GitHub - JairMathAI/COVID: Materials for the development of the master's thesis entitled: Aprendizaje profundo para la identificación y localización de daños generados por COVID19 en radiografías de tórax.

Project description

Here are the codes used in the development of the master's thesis titled "Deep Learning for the Identification and Localization of COVID-19 Induced Damage in Chest X-Rays." The folder structure in this main folder is as follows:

Anotaciones 📂 :

RetinaNet

Y.O.L.O

Datos

Codigos_Datos:

Codigos_Datos 📂 :
Datos 📂 :
Exploratorios 📂 :
env.yml 📄 :
Trainings:

Google Drive folder 📂

Codigos_Modificados 📂 :

For Y.O.L.O 📂
For RetinaNet 📂

AumentoSIIM.ipynb 📄 :
ConfuseMatrix.py 📄 :
trainMoidif.py 📄 :

RetinaNet model's GitHub

modelModif.py 📄 :

RetinaNet model's GitHub

visualize_single_image.py 📄 :

Project Replication

In order to replicate this project it is recommended to follow the following steps:

First, we need to obtain the necessary image datasets for the project.

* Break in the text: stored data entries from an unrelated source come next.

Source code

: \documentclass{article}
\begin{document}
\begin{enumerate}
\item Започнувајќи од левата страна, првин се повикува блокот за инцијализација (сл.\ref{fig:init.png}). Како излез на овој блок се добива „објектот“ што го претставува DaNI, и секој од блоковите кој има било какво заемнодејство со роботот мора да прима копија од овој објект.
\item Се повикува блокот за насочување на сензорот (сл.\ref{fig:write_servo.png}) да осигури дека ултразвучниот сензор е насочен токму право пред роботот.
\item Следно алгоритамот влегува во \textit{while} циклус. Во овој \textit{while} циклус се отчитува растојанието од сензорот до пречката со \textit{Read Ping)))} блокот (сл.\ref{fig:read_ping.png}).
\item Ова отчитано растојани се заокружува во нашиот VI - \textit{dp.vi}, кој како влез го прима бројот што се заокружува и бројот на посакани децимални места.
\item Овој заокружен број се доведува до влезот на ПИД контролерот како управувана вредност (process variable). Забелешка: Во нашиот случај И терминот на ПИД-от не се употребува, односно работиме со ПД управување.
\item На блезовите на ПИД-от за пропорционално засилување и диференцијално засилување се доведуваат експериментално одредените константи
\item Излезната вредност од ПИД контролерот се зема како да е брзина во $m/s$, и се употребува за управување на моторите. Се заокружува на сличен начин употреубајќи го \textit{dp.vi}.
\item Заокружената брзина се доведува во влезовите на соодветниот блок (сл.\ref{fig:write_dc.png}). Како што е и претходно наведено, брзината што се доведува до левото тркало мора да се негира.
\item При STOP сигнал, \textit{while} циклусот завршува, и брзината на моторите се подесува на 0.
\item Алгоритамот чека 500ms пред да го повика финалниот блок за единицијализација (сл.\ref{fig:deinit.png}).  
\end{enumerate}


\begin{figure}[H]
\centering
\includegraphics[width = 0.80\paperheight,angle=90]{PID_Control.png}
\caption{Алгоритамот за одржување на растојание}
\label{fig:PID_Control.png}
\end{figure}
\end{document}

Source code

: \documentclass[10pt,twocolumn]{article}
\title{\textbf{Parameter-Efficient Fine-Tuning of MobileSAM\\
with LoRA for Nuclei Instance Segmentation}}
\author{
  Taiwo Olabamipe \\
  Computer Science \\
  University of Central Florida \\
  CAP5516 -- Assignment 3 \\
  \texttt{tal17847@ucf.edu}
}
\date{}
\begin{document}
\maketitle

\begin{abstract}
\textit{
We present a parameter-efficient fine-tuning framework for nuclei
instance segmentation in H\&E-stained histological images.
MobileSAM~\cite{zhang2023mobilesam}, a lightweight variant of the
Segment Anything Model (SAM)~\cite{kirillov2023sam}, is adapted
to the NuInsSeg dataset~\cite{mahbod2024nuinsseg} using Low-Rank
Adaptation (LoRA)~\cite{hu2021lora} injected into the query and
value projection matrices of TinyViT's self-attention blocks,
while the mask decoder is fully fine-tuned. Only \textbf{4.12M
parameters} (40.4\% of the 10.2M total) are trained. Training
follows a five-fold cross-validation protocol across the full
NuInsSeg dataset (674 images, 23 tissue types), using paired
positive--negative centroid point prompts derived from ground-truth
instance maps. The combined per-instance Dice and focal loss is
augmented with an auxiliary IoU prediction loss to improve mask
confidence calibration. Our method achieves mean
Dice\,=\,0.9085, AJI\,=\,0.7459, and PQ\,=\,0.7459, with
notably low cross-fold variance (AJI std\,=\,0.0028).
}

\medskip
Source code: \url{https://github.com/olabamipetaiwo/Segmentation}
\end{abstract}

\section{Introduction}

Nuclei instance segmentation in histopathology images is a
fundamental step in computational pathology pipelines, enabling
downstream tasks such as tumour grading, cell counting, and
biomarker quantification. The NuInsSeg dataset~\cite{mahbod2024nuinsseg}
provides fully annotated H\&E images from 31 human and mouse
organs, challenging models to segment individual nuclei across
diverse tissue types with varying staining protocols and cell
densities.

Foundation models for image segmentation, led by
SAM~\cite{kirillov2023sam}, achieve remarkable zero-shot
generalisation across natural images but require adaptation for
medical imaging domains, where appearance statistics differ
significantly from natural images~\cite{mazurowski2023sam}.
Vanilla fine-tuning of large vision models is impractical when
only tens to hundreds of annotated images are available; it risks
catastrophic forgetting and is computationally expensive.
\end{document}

To work, we need a virtual environment managed by Anaconda. For instructions on how to install Anaconda, please follow the official guide: Here.

At this stage, we need three different environments to work on the project. For two of them, it is necessary to follow the required GitHub instructions to run the models:

Y.O.L.O
RetinaNet

The last environment is required to replicate the exploratory analysis and manage the data. We need to download the env.yml file contained in this repository.

Then, to create the environment, run the following command in the Anaconda shell:

conda env create -f path/env.yml

Once we have the necessary environments, we can perform various tasks.

Replicate the exploratory analysis.

We need to work with the Anaconda environment previously created using the env.yml file and start JupyterLab by running the following command within the environment:

jupyterlab

With JupyterLab running, we have access to a data directory opened in the web browser. According to the exploratory analysis we want to replicate, we need two main things:

First, download the Jupyter Notebook related to the desired analysis, available in the project repository here.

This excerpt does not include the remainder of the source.